A 2014 book, Confronting Memories of World War II: European and Asian Legacies, which was co-edited by Shin, Sneider and Daniel Chirot, a sociologist with the University of Washington, compared successful European WWII reconciliations with lagging Asian efforts. Another book, Divided Lenses, published earlier this year, examined the impact of dramatic film and other forms of popular culture on wartime memory. A new book is due out this summer, Divergent Memories: Opinion Leaders and the Asia-Pacific War, which focuses on leaders in politics, the media and academia in Japan, China, South Korea and the U.S.

The Divided Memories project aims to generate discussions and collaborations among those who create "historical memories" – educators, policymakers and government leaders. One report that grew out of such dialogues included suggestions for reconciliation:

  • Create supplementary teaching materials on the issue. 
  • Launch dialogues among Asian, American and European historians. 
  • Offer educational forums for journalists, policymakers and students. 
  • Conduct museum exchanges and create new museums, such as one wholly dedicated to WWII reconciliation in Asia. 
  • Increase student exchanges among all the countries involved. 
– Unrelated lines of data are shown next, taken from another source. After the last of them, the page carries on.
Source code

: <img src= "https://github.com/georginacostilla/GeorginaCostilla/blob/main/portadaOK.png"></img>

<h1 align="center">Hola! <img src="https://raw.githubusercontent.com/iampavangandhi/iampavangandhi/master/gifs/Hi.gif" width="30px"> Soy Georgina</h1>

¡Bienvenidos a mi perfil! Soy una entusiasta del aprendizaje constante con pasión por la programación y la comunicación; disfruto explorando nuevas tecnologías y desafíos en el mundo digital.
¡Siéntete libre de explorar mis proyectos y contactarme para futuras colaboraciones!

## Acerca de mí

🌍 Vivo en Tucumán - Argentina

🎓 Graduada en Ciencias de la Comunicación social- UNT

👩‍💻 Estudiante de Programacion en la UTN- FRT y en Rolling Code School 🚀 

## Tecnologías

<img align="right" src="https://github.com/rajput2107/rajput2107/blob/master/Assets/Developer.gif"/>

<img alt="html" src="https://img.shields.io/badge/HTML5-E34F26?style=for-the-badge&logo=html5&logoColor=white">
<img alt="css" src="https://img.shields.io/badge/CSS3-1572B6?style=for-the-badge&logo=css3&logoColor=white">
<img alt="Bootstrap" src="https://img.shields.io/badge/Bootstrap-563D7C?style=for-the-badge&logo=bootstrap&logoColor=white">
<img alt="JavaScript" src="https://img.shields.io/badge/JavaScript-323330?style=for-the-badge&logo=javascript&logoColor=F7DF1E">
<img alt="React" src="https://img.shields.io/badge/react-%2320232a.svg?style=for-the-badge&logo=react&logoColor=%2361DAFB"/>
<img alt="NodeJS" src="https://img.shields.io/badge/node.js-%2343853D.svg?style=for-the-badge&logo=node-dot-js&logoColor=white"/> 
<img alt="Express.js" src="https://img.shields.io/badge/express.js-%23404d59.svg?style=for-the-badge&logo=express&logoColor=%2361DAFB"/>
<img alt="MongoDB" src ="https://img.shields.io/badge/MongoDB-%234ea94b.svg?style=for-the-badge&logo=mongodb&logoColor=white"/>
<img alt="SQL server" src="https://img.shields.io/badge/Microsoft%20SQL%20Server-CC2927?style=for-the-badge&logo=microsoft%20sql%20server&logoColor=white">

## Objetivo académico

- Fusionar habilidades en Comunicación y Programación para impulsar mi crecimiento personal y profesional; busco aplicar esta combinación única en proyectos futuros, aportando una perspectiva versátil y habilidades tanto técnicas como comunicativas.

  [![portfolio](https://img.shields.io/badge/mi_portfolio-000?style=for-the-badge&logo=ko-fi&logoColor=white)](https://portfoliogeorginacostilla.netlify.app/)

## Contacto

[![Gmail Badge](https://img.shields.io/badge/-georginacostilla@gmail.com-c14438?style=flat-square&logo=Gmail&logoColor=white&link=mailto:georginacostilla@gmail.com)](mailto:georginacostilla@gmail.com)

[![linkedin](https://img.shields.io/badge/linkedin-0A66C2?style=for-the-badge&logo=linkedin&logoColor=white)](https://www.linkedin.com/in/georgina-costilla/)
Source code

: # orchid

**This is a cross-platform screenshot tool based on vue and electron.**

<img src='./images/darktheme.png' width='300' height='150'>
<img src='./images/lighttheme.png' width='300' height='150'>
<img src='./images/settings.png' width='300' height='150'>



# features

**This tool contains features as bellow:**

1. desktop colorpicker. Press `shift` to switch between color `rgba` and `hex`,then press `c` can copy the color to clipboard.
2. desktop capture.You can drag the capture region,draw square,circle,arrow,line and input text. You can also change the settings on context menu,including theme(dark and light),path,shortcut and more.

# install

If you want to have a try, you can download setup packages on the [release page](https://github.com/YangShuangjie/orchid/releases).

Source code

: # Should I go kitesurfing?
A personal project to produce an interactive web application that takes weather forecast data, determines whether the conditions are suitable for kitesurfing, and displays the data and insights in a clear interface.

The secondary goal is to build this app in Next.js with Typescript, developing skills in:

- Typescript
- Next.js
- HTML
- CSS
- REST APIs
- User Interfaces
History is reflected in today's geopolitics, as noted in the revived disputes by these nations over rival claims to islands in the South China Sea and elsewhere. Without resolution, these disagreements can flare up into military conflicts, Sneider wrote.
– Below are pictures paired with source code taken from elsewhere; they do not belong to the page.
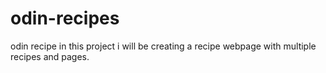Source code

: # odin-recipes
odin recipe
 in this project i will be creating a recipe webpage with multiple recipes and pages.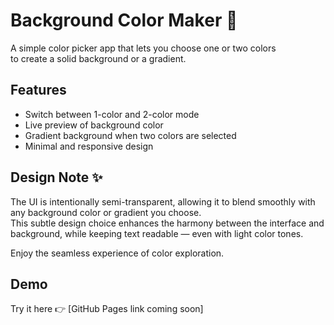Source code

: # Background Color Maker 🎨

A simple color picker app that lets you choose one or two colors  
to create a solid background or a gradient.

## Features

- Switch between 1-color and 2-color mode  
- Live preview of background color  
- Gradient background when two colors are selected  
- Minimal and responsive design

## Design Note ✨

The UI is intentionally semi-transparent, allowing it to blend smoothly with any background color or gradient you choose.  
This subtle design choice enhances the harmony between the interface and background, while keeping text readable — even with light color tones.

Enjoy the seamless experience of color exploration.

## Demo

Try it here 👉 [GitHub Pages link coming soon]
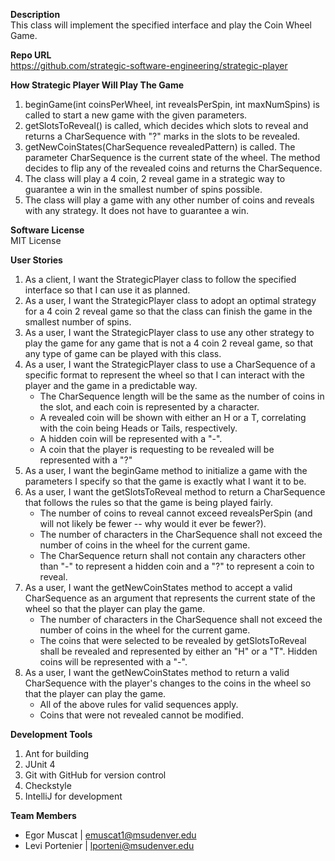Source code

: **Description** <br />
This class will implement the specified interface and play the Coin Wheel Game.

**Repo URL** <br />
https://github.com/strategic-software-engineering/strategic-player

**How Strategic Player Will Play The Game** <br />
1. beginGame(int coinsPerWheel, int revealsPerSpin, int maxNumSpins) is called to start a new game with the given parameters.
1. getSlotsToReveal() is called, which decides which slots to reveal and returns a CharSequence with "?" marks in the slots to be revealed.
1. getNewCoinStates(CharSequence revealedPattern) is called. The parameter CharSequence is the current state of the wheel. The method decides to flip any of the revealed coins and returns the CharSequence.
1. The class will play a 4 coin, 2 reveal game in a strategic way to guarantee a win in the smallest number of spins possible.
1. The class will play a game with any other number of coins and reveals with any strategy. It does not have to guarantee a win.

**Software License** <br />
MIT License

**User Stories** <br />
1. As a client, I want the StrategicPlayer class to follow the specified interface so that I can use it as planned. <br />
2. As a user, I want the StrategicPlayer class to adopt an optimal strategy for a 4 coin 2 reveal game so that the class can finish the game in the smallest number of spins. <br />
3. As a user, I want the StrategicPlayer class to use any other strategy to play the game for any game that is not a 4 coin 2 reveal game, so that any type of game can be played with this class. <br />
4. As a user, I want the StrategicPlayer class to use a CharSequence of a specific format to represent the wheel so that I can interact with the player and the game in a predictable way.
   * The CharSequence length will be the same as the number of coins in the slot, and each coin is represented by a character.
   * A revealed coin will be shown with either an H or a T, correlating with the coin being Heads or Tails, respectively.
   * A hidden coin will be represented with a "-".
   * A coin that the player is requesting to be revealed will be represented with a "?" <br />
5. As a user, I want the beginGame method to initialize a game with the parameters I specify so that the game is exactly what I want it to be. <br />
6. As a user, I want the getSlotsToReveal method to return a CharSequence that follows the rules so that the game is being played fairly.
   * The number of coins to reveal cannot exceed revealsPerSpin (and will not likely be fewer -- why would it ever be fewer?).
   * The number of characters in the CharSequence shall not exceed the number of coins in the wheel for the current game.
   * The CharSequence return shall not contain any characters other than "-" to represent a hidden coin and a "?" to represent a coin to reveal. <br />
7. As a user, I want the getNewCoinStates method to accept a valid CharSequence as an argument that represents the current state of the wheel so that the player can play the game.
   * The number of characters in the CharSequence shall not exceed the number of coins in the wheel for the current game.
   * The coins that were selected to be revealed by getSlotsToReveal shall be revealed and represented by either an "H" or a "T". Hidden coins will be represented with a "-". <br />
8. As a user, I want the getNewCoinStates method to return a valid CharSequence with the player's changes to the coins in the wheel so that the player can play the game.
   * All of the above rules for valid sequences apply.
   * Coins that were not revealed cannot be modified. <br />


**Development Tools** <br />
1. Ant for building
1. JUnit 4
1. Git with GitHub for version control
1. Checkstyle
1. IntelliJ for development

**Team Members** <br />
- Egor Muscat | emuscat1@msudenver.edu
- Levi Portenier | lporteni@msudenver.edu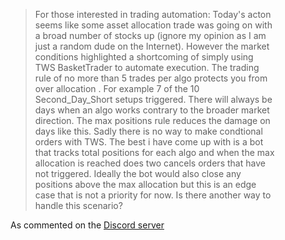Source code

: <div style="max-width: 700px">
<figure>
  <blockquote class="blockquote">
    <p>
        For those interested in trading automation: Today's acton seems like some asset allocation trade was going on with a broad number of stocks up (ignore my opinion as I am just a random dude on the Internet). However the market conditions highlighted a shortcoming of simply using TWS BasketTrader to automate execution. The trading rule of no more than 5 trades per algo protects you from over allocation .  For example 7 of the 10 Second_Day_Short setups triggered. There will always be days when an algo works contrary to the broader market direction. The max positions rule reduces the damage on days like this. Sadly there is no way to make condtional orders with TWS. The best i have come up with is a bot that tracks total positions for each algo and when the max allocation is reached does two cancels orders that have not triggered. Ideally the bot would also close any positions above the max allocation but this is an edge case that is not a priority for now. Is there another way to handle this scenario?
    </p>
  </blockquote>
  <figcaption class="blockquote-footer">
    As commented on the <a href="https://discord.com/channels/842788888615714816/1292846053925585029/1415924665104465971">Discord server</a>
  </figcaption>
</figure>
</div>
"The question of history taps into sensitive and deeply rooted issues of national identity," he noted.

Whether recounting Japanese atrocities in China, China's exaggerated account of its Communist fighters' role in World War II, or the U.S. decision to drop atomic bombs on Japan, no nation is immune to re-creating the past to further its own interests today, Sneider wrote.

For example, Divided Memories research on Chinese textbooks shows how the Chinese government in recent decades embarked on a "patriotic education" campaign to indoctrinate young people by exaggerating its role in Japan's WWII defeat. This narrative suits the nationalistic desires of a Chinese government no longer exclusively motivated by communist ideology, Sneider said.
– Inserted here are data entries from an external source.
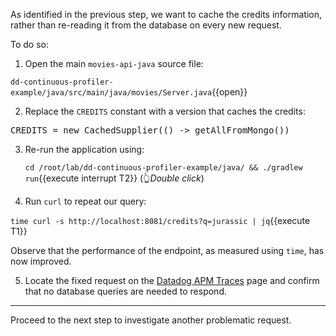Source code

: As identified in the previous step, we want to cache the credits information,
rather than re-reading it from the database on every new request.

To do so:

1. Open the main `movies-api-java` source file:

  `dd-continuous-profiler-example/java/src/main/java/movies/Server.java`{{open}}

2. Replace the `CREDITS` constant with a version that caches the credits:

  <pre class="file" data-filename="dd-continuous-profiler-example/java/src/main/java/movies/Server.java" data-target="insert" data-marker="CREDITS = () -> getAllFromMongo()">CREDITS = new CachedSupplier(() -> getAllFromMongo())</pre>

3. Re-run the application using:

   `cd /root/lab/dd-continuous-profiler-example/java/ && ./gradlew run`{{execute interrupt T2}} (👆_Double click_)

4. Run `curl` to repeat our query:

  `time curl -s http://localhost:8081/credits?q=jurassic | jq`{{execute T1}}

  Observe that the performance of the endpoint, as measured using `time`, has now improved.

5. Locate the fixed request on the <a href="https://app.datadoghq.com/apm/traces" target="_datadog">Datadog APM Traces</a> page and confirm that no database queries are needed to respond.


---

Proceed to the next step to investigate another problematic request.
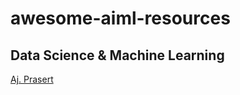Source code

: # awesome-aiml-resources

## Data Science & Machine Learning

[Aj. Prasert](https://www.youtube.com/c/prasertcbs/playlists)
One project of APARC and its Japan Program that was also an outgrowth of Divided Memories involved Stanford scholars urging Japanese Prime Minister Shinzo Abe to show "clear, heartfelt remorse" in a 2015 speech on the 70th anniversary of the end of WWII. A 15-page report featured hypothetical statements suggesting what Abe might say to make amends for Japanese actions in China and Korea.

"While we cannot claim to have directly influenced the prime minister, his statement did go further in the direction of an expression of remorse over the war and the need to continue to look clearly and honestly at the past than many expected," said Sneider.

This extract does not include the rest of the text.